DevOps Monitoring Project

·

9 min read

DevOps Monitoring Project

Introduction: Monitoring is a crucial part of the DevOps lifecycle, ensuring that the infrastructure, application and services run in its optimal state.

In this blog, we will see how to set up and configure monitoring tools for a DevOps project such as Node Exporter, Blackbox Exporter and Alert Manager and send notification to the team via email.

Pre-requisites:

  1. AWS Account

  2. Basic Monitoring Understanding

Security Ports:

  1. Prometheus: Port 9090

  2. Node Exporter: Port 9100

  3. Blackbox Exporter: Port 9115

  4. Alertmanager: Port 9093

  5. Application: Port 8080

Tools Overview:

  1. Prometheus

    It is an open source application used for event monitoring and alerting. It records metrics in a time series database.

  2. Node Exporter

    It is an agent that gathers the system metrics such as CPU / Disk / Network and exposes them in a format which can be ingested by Prometheus.

  3. Black Box Exporter

    It is used for endpoint monitoring, allowing you to check endpoints and generate uptime and availability metrics.

  4. Alert Manager

    The Alertmanager handles the alerts sent by a client applications such as promethues server.

Steps:

  • Go to the AWS Console, and launch two Ubuntu instances with instance type as t3.medium and set the storage as 20GB and rest you can keep as the default.

  • One instance we will have our application and this application we need to monitor, the other application is where we install the tools such as the node exporter, blackbox exporter and alert manager.

  • Rename both the instances accordingly.

  • Open the first instance using putty or mobaxterm, in which we will install all the tools starting with prometheus, node exporter and blackbox exporter.

  • Open prometheus.io and click on download.

  • In the next page, select the prometheus link for your OS. Right click on the link and select the copy link address.

  • Open your instance and first run the below command

      sudo apt update
    
  • Paste the link address which you had copied earlier and run

      wget https://github.com/prometheus/prometheus/releases/download/v2.53.2/prometheus-2.53.2.linux-amd64.tar.gz
    

  • Once downloaded, extract using tar the file which you had downloaded.

      tar -xvf prometheus-2.53.2.linux-amd64.tar.gz
    

  • Next we will install the blackbox exporter which you can find below in the same documentation.

  • Select the link address and go to your terminal and paste it and download the package with wget like earlier.

  • Install and extract the same way you did for Prometheus.

  • Next, Install the alert manager which is also available in the same documentation.

  • Install and extract the same way you have done for earlier tools.

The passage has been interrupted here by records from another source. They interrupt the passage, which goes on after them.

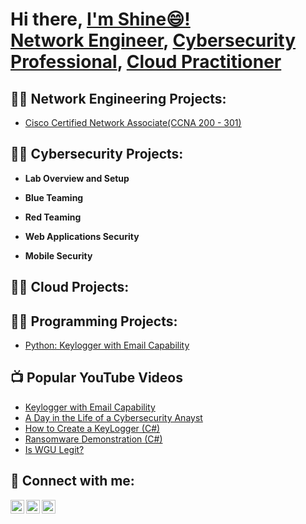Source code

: <h1>Hi there, <a href="https://www.linkedin.com/in/Shine-k/"> I'm Shine😄! <br/><a href="https://github.com/KennyShyne/Network-Engineering-Projects.git">Network Engineer</a>, <a href="https://github.com/KennyShyne/CyberSecurity-Projects.git">Cybersecurity Professional</a>, <a href="https://github.com/KennyShyne/Cloud-Projects.git">Cloud Practitioner</a>

<h2>👨‍💻 Network Engineering Projects:</h2>

- [Cisco Certified Network Associate(CCNA 200 - 301) ](https://github.com/KennyShyne/Network-Engineering-Projects)


<h2>👨‍💻 Cybersecurity Projects:</h2>

- <b>Lab Overview and Setup</b>

- <b>Blue Teaming</b>

- <b>Red Teaming</b>

- <b>Web Applications Security</b>

- <b>Mobile Security</b>



<h2>👨‍💻 Cloud Projects:</h2>


<h2>👨‍💻 Programming Projects:</h2>
 
- [Python: Keylogger with Email Capability](https://github.com/joshmadakor1/Key-Logger-With-Email)  




<h2>📺 Popular YouTube Videos</h2>

- [Keylogger with Email Capability](https://github.com/joshmadakor1/Key-Logger-With-Email)
- [A Day in the Life of a Cybersecurity Anayst](https://www.youtube.com/watch?v=uHy3oM7NnoU)
- [How to Create a KeyLogger (C#)](https://www.youtube.com/watch?v=N-L9hklSlNk)
- [Ransomware Demonstration (C#)](https://www.youtube.com/watch?v=OfvdQeh79s0)
- [Is WGU Legit?](https://www.youtube.com/watch?v=E2MwRWxDBkA)

<h2> 🤳 Connect with me:</h2>


[<img align="left" alt="JoshMadakor | Twitter" width="22px" src="https://cdn.jsdelivr.net/npm/simple-icons@v3/icons/twitter.svg" />][twitter]
[<img align="left" alt="JoshMadakor | LinkedIn" width="22px" src="https://cdn.jsdelivr.net/npm/simple-icons@v3/icons/linkedin.svg" />][linkedin]
[<img align="left" alt="JoshMadakor | Instagram" width="22px" src="https://cdn.jsdelivr.net/npm/simple-icons@v3/icons/instagram.svg" />][instagram]


[twitter]: https://www.twitter.com/c/joshmadakor
[instagram]: https://www.instagram.com/joshmadakor/
[linkedin]: https://linkedin.com/in/joshmadakor

<!--
**KennyShyne/KennyShyne** is a ✨ _special_ ✨ repository because its `README.md` (this file) appears on your GitHub profile.

Here are some ideas to get you started:

- 🔭 I’m currently working on ...
- 🌱 I’m currently learning ...
- 👯 I’m looking to collaborate on ...
- 🤔 I’m looking for help with ...
- 💬 Ask me about ...
- 📫 How to reach me: ...
- 😄 Pronouns: ...
- ⚡ Fun fact: ...
-->
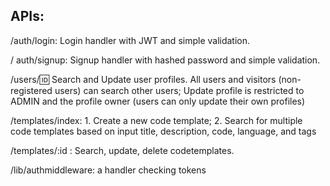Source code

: ## APIs:

/auth/login: Login handler with JWT and  simple validation.

/ auth/signup: Signup handler with hashed password and simple validation.

/users/:id: Search and Update user profiles. All users and visitors (non-registered users) can search other users; Update profile is restricted to ADMIN and the profile owner (users can only update their own profiles)

/templates/index: 1. Create a new code template; 2. Search for multiple code templates based on input title, description, code, language, and tags

/templates/:id : Search, update, delete codetemplates.



/lib/authmiddleware: a handler checking tokens

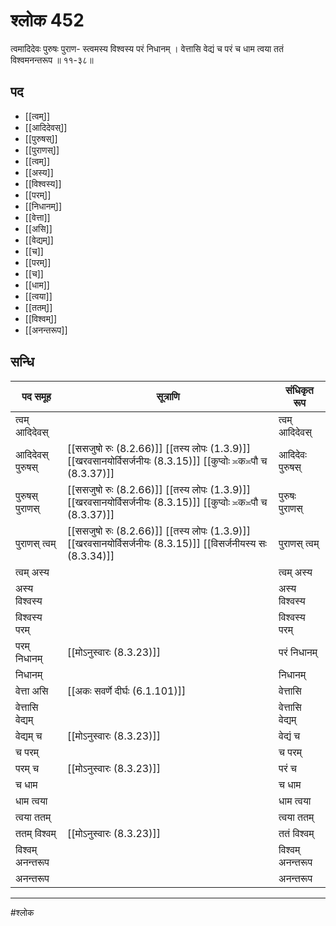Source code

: # श्लोक 452

त्वमादिदेवः पुरुषः पुराण-
स्त्वमस्य विश्वस्य परं निधानम् ।
वेत्तासि वेद्यं च परं च धाम
त्वया ततं विश्वमनन्तरूप ॥ ११-३८॥


## पद 

- [[त्वम्]]
- [[आदिदेवस्]]
- [[पुरुषस्]]
- [[पुराणस्]]
- [[त्वम्]]
- [[अस्य]]
- [[विश्वस्य]]
- [[परम्]]
- [[निधानम्]]
- [[वेत्ता]]
- [[असि]]
- [[वेद्यम्]]
- [[च]]
- [[परम्]]
- [[च]]
- [[धाम]]
- [[त्वया]]
- [[ततम्]]
- [[विश्वम्]]
- [[अनन्तरूप]]

## सन्धि

| पद समूह | सूत्राणि | संधिकृत रूप |
| ----- | ----- | ----- |
| त्वम् आदिदेवस् |  | त्वम् आदिदेवस् |
| आदिदेवस् पुरुषस् |  [[ससजुषो रुः (8.2.66)]] [[तस्य लोपः (1.3.9)]] [[खरवसानयोर्विसर्जनीयः (8.3.15)]] [[कुप्वोः ≍क≍पौ च (8.3.37)]] | आदिदेवः पुरुषस् |
| पुरुषस् पुराणस् |  [[ससजुषो रुः (8.2.66)]] [[तस्य लोपः (1.3.9)]] [[खरवसानयोर्विसर्जनीयः (8.3.15)]] [[कुप्वोः ≍क≍पौ च (8.3.37)]] | पुरुषः पुराणस् |
| पुराणस् त्वम् |  [[ससजुषो रुः (8.2.66)]] [[तस्य लोपः (1.3.9)]] [[खरवसानयोर्विसर्जनीयः (8.3.15)]] [[विसर्जनीयस्य सः (8.3.34)]] | पुराणस् त्वम् |
| त्वम् अस्य |  | त्वम् अस्य |
| अस्य विश्वस्य |  | अस्य विश्वस्य |
| विश्वस्य परम् |  | विश्वस्य परम् |
| परम् निधानम् |  [[मोऽनुस्वारः (8.3.23)]] | परं निधानम् |
| निधानम् |  | निधानम् |
| वेत्ता असि |  [[अकः सवर्णे दीर्घः (6.1.101)]] | वेत्तासि |
| वेत्तासि वेद्यम् |  | वेत्तासि वेद्यम् |
| वेद्यम् च |  [[मोऽनुस्वारः (8.3.23)]] | वेद्यं च |
| च परम् |  | च परम् |
| परम् च |  [[मोऽनुस्वारः (8.3.23)]] | परं च |
| च धाम |  | च धाम |
| धाम त्वया |  | धाम त्वया |
| त्वया ततम् |  | त्वया ततम् |
| ततम् विश्वम् |  [[मोऽनुस्वारः (8.3.23)]] | ततं विश्वम् |
| विश्वम् अनन्तरूप |  | विश्वम् अनन्तरूप |
| अनन्तरूप |  | अनन्तरूप |


---

#श्लोक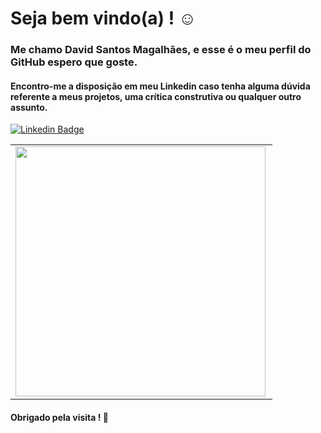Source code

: # Seja bem vindo(a) ! :relaxed:

### Me chamo David Santos Magalhães, e esse é o meu perfil do GitHub espero que goste.

#### Encontro-me a disposição em meu Linkedin caso tenha alguma dúvida referente a meus projetos, uma crítica construtiva ou qualquer outro assunto.
[![Linkedin Badge](https://img.shields.io/badge/-LinkedIn-blue?style=flat-square&logo=Linkedin&logoColor=white&link=https://www.linkedin.com/in/david-santos-ab2b7916a/)](https://www.linkedin.com/in/david-santos-ab2b7916a/)


<p align="center">
<table>
    <tr>
        <td><img width="400px" align="left" src="https://github-readme-stats.vercel.app/api/top-langs/?username=davidsm2k&hide=html&layout=compact&theme=buefy" /></td>
    </tr>   
</table>
</p>

#### Obrigado pela visita ! :clap:
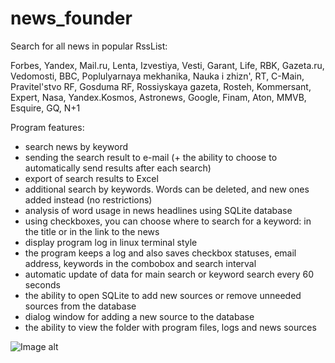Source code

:# news_founder
Search for all news in popular RssList:

Forbes, Yandex, Mail.ru, Lenta, Izvestiya, Vesti, Garant, Life, RBK, Gazeta.ru, Vedomosti, BBC, Poplulyarnaya mekhanika, Nauka i zhizn', RT, C-Main, Pravitel'stvo RF, Gosduma RF, Rossiyskaya gazeta, Rosteh, Kommersant, Expert, Nasa, Yandex.Kosmos, Astronews, Google, Finam, Aton, MMVB, Esquire, GQ, N+1

Program features:
- search news by keyword
- sending the search result to e-mail (+ the ability to choose to automatically send results after each search)
- export of search results to Excel
- additional search by keywords. Words can be deleted, and new ones added instead (no restrictions)
- analysis of word usage in news headlines using SQLite database
- using checkboxes, you can choose where to search for a keyword: in the title or in the link to the news
- display program log in linux terminal style
- the program keeps a log and also saves checkbox statuses, email address, keywords in the combobox and search interval
- automatic update of data for main search or keyword search every 60 seconds
- the ability to open SQLite to add new sources or remove unneeded sources from the database
- dialog window for adding a new source to the database
- the ability to view the folder with program files, logs and news sources

![Image alt](https://github.com/mrprogre/news_lite/blob/master/GUI.gif)

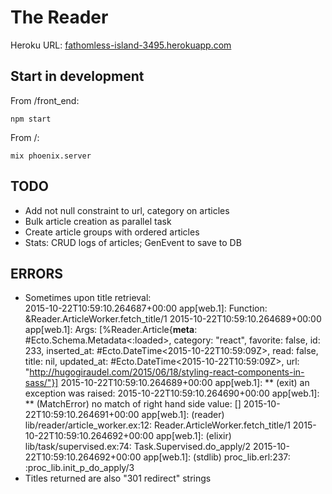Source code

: # The Reader

Heroku URL: [fathomless-island-3495.herokuapp.com](https://fathomless-island-3495.herokuapp.com)

## Start in development
From /front_end:  

    npm start

From /:  

    mix phoenix.server

TODO
----
* Add not null constraint to url, category on articles
* Bulk article creation as parallel task
* Create article groups with ordered articles
* Stats: CRUD logs of articles; GenEvent to save to DB

ERRORS
----  
* Sometimes upon title retrieval:  
    2015-10-22T10:59:10.264687+00:00 app[web.1]: Function: &Reader.ArticleWorker.fetch_title/1
    2015-10-22T10:59:10.264689+00:00 app[web.1]:     Args: [%Reader.Article{__meta__: #Ecto.Schema.Metadata<:loaded>, category: "react", favorite: false, id: 233, inserted_at: #Ecto.DateTime<2015-10-22T10:59:09Z>, read: false, title: nil, updated_at: #Ecto.DateTime<2015-10-22T10:59:09Z>, url: "http://hugogiraudel.com/2015/06/18/styling-react-components-in-sass/"}]
    2015-10-22T10:59:10.264689+00:00 app[web.1]: ** (exit) an exception was raised:
    2015-10-22T10:59:10.264690+00:00 app[web.1]:     ** (MatchError) no match of right hand side value: []
    2015-10-22T10:59:10.264691+00:00 app[web.1]:         (reader) lib/reader/article_worker.ex:12: Reader.ArticleWorker.fetch_title/1
    2015-10-22T10:59:10.264692+00:00 app[web.1]:         (elixir) lib/task/supervised.ex:74: Task.Supervised.do_apply/2
    2015-10-22T10:59:10.264692+00:00 app[web.1]:         (stdlib) proc_lib.erl:237: :proc_lib.init_p_do_apply/3
* Titles returned are also "301 redirect" strings


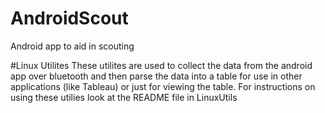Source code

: # AndroidScout
Android app to aid in scouting



#Linux Utilites
These utilites are used to collect the data from the android app over bluetooth and then parse the data into a table for use in other applications (like Tableau) or just for viewing the table.
For instructions on using these utilies look at the README file in LinuxUtils
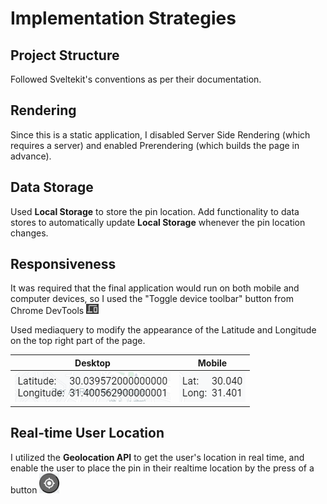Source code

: # Implementation Strategies

## Project Structure

Followed Sveltekit's conventions as per their documentation.

## Rendering

Since this is a static application, I disabled Server Side Rendering (which requires a server) and enabled Prerendering (which builds the page in advance).

## Data Storage

Used **Local Storage** to store the pin location.
Add functionality to data stores to automatically update **Local Storage** whenever the pin location changes.

## Responsiveness

It was required that the final application would run on both mobile and computer devices, so I used the "Toggle device toolbar" button from Chrome DevTools ![1720135853928](image/STRATEGIES/1720135853928.png)

Used mediaquery to modify the appearance of the Latitude and Longitude on the top right part of the page.

| Desktop                                            | Mobile                                             |
| -------------------------------------------------- | -------------------------------------------------- |
| ![1720136053478](image/STRATEGIES/1720136053478.png) | ![1720136109816](image/STRATEGIES/1720136109816.png) |

## Real-time User Location

I utilized the **Geolocation API** to get the user's location in real time, and enable the user to place the pin in their realtime location by the press of a button ![1720165183796](image/STRATEGIES/1720165183796.png)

  • Now, Go to your second VM and update using below command.

      sudo apt update
    
  • Install node exporter in this VM, go to the same Prometheus documentation and you can find node exporter package, copy link address and paste and extract in your VM using the same method.

  • Open the node exporter folder, where you can find the node exporter file which is executable.

  • Run the file using below command.

      ./node_exporter &
    
  • This & will run the service in background, and now access the node exporter using the Public IP of your instance with port 9100. Open the port 9100 in the security group.

  • Clone the java application and go inside the application.

  • Install java using command below command

      sudo apt install openjdk-17-jre-headless
    

  • Now install maven using below command

      sudo apt install maven -y
    

  • Build the project of your application using the command

      mvn package
    
  • Once the build is completed, go inside the target folder and run the jar file.

  • To run the application use the below command

      java -jar database_service_project-0.0.2.jar
    
  • Open a new browser and copy the public Ip with the port 8080 to see the application running successfully.

  • Now we need to monitor this website. Go to the monitoring instance in which we have installed all the required tools.

  • Open the Prometheus folder and run the Prometheus file using the below command.

      ./prometheus &
    
  • Copy the Public IP with Port 9090 and Prometheus is running.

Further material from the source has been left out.